:: RECORD EXTRACTS ::
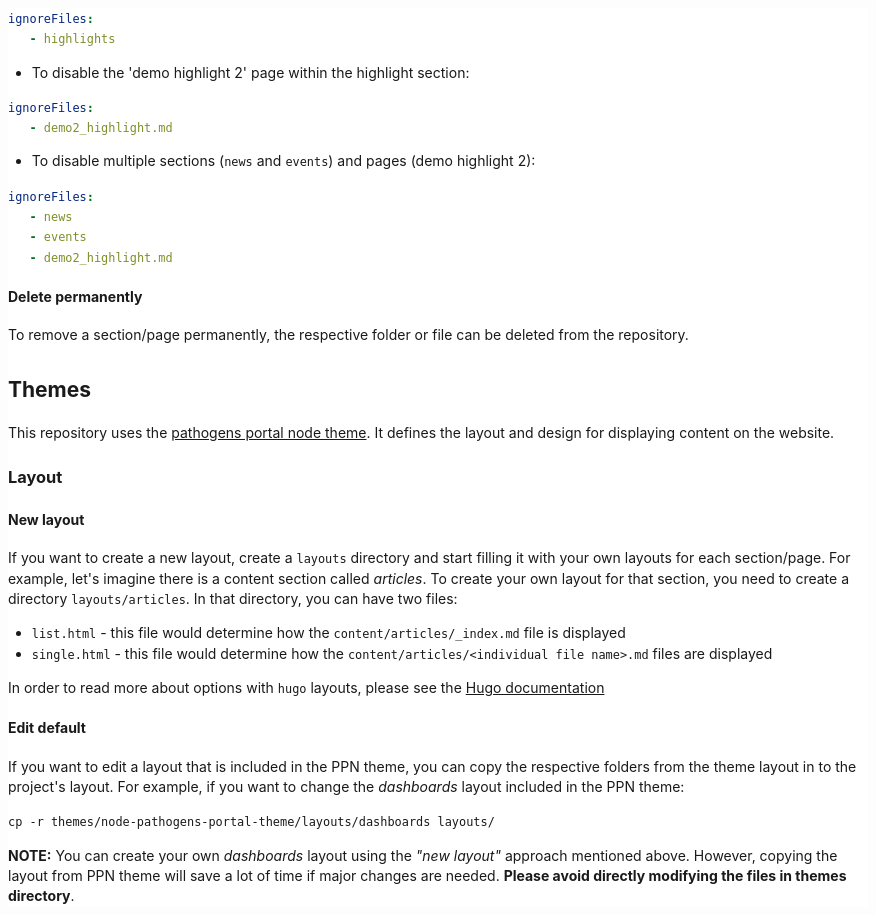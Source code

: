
 ```yaml
ignoreFiles:
   - highlights
```

- To disable the 'demo highlight 2' page within the highlight section:
```yaml
ignoreFiles:
   - demo2_highlight.md
```

- To disable multiple sections (`news` and `events`) and pages (demo highlight 2):
```yaml
ignoreFiles:
   - news
   - events
   - demo2_highlight.md
```

#### Delete permanently

To remove a section/page permanently, the respective folder or file can be deleted from the repository.

## Themes

This repository uses the [pathogens portal node theme](https://github.com/ScilifelabDataCentre/node-pathogens-portal-theme). It defines the layout and design for displaying content on the website.

### Layout

#### New layout

If you want to create a new layout, create a `layouts` directory and start filling it with your own layouts for each section/page. For example, let's imagine there is a content section called _articles_. To create your own layout for that section, you need to create a directory `layouts/articles`. In that directory, you can have two files:

- `list.html` - this file would determine how the `content/articles/_index.md` file is displayed
- `single.html` - this file would determine how the `content/articles/<individual file name>.md` files are displayed

In order to read more about options with `hugo` layouts, please see the [Hugo documentation](https://gohugo.io/templates/)

#### Edit default

If you want to edit a layout that is included in the PPN theme, you can copy the respective folders from the theme layout in to the project's layout. For example, if you want to change the _dashboards_ layout included in the PPN theme:

```
cp -r themes/node-pathogens-portal-theme/layouts/dashboards layouts/
```

**NOTE:** You can create your own _dashboards_ layout using the _"new layout"_ approach mentioned above. However, copying the layout from PPN theme will save a lot of time if major changes are needed. **Please avoid directly modifying the files in themes directory**.
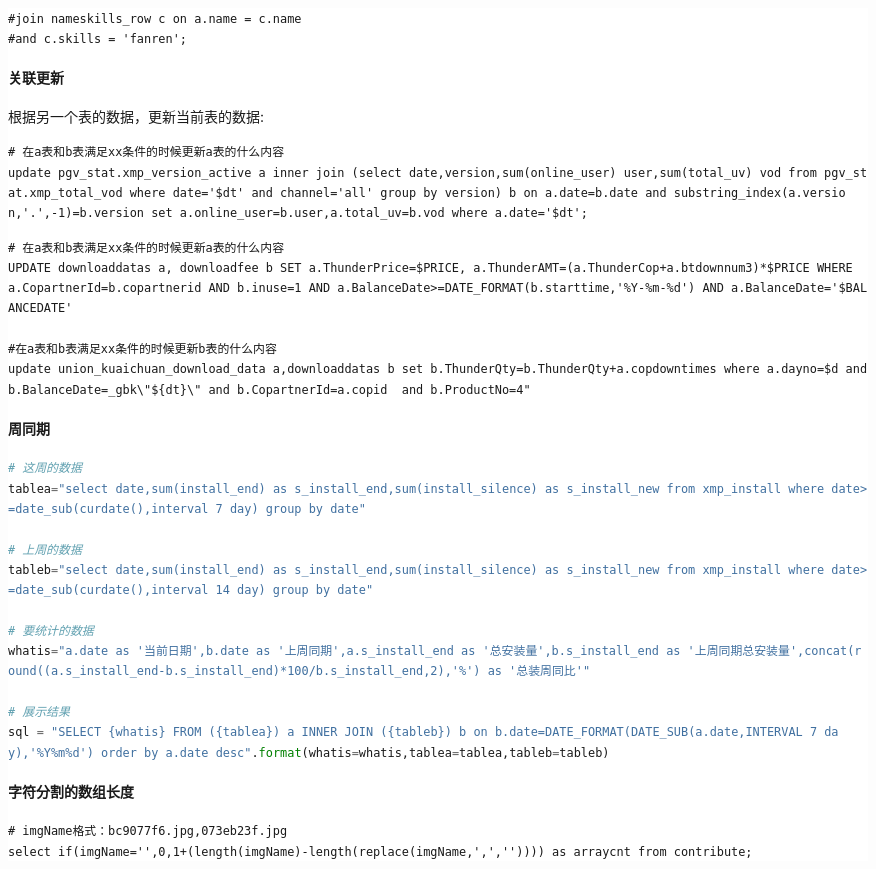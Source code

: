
 ```mysql
#join nameskills_row c on a.name = c.name
#and c.skills = 'fanren';
```

#### 关联更新

根据另一个表的数据，更新当前表的数据:

```mysql
# 在a表和b表满足xx条件的时候更新a表的什么内容
update pgv_stat.xmp_version_active a inner join (select date,version,sum(online_user) user,sum(total_uv) vod from pgv_stat.xmp_total_vod where date='$dt' and channel='all' group by version) b on a.date=b.date and substring_index(a.version,'.',-1)=b.version set a.online_user=b.user,a.total_uv=b.vod where a.date='$dt';
```

```mysql
# 在a表和b表满足xx条件的时候更新a表的什么内容
UPDATE downloaddatas a, downloadfee b SET a.ThunderPrice=$PRICE, a.ThunderAMT=(a.ThunderCop+a.btdownnum3)*$PRICE WHERE a.CopartnerId=b.copartnerid AND b.inuse=1 AND a.BalanceDate>=DATE_FORMAT(b.starttime,'%Y-%m-%d') AND a.BalanceDate='$BALANCEDATE'

#在a表和b表满足xx条件的时候更新b表的什么内容
update union_kuaichuan_download_data a,downloaddatas b set b.ThunderQty=b.ThunderQty+a.copdowntimes where a.dayno=$d and b.BalanceDate=_gbk\"${dt}\" and b.CopartnerId=a.copid  and b.ProductNo=4"
```

#### 周同期

```python
# 这周的数据
tablea="select date,sum(install_end) as s_install_end,sum(install_silence) as s_install_new from xmp_install where date>=date_sub(curdate(),interval 7 day) group by date"

# 上周的数据
tableb="select date,sum(install_end) as s_install_end,sum(install_silence) as s_install_new from xmp_install where date>=date_sub(curdate(),interval 14 day) group by date"

# 要统计的数据
whatis="a.date as '当前日期',b.date as '上周同期',a.s_install_end as '总安装量',b.s_install_end as '上周同期总安装量',concat(round((a.s_install_end-b.s_install_end)*100/b.s_install_end,2),'%') as '总装周同比'"

# 展示结果
sql = "SELECT {whatis} FROM ({tablea}) a INNER JOIN ({tableb}) b on b.date=DATE_FORMAT(DATE_SUB(a.date,INTERVAL 7 day),'%Y%m%d') order by a.date desc".format(whatis=whatis,tablea=tablea,tableb=tableb)
```

#### 字符分割的数组长度

```mysql
# imgName格式：bc9077f6.jpg,073eb23f.jpg
select if(imgName='',0,1+(length(imgName)-length(replace(imgName,',','')))) as arraycnt from contribute;
```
:::
TASK:
Copy each line of the records above that carries the word "news".

RESPONSE TO THIS TASK:
- To disable multiple sections (`news` and `events`) and pages (demo highlight 2):
   - news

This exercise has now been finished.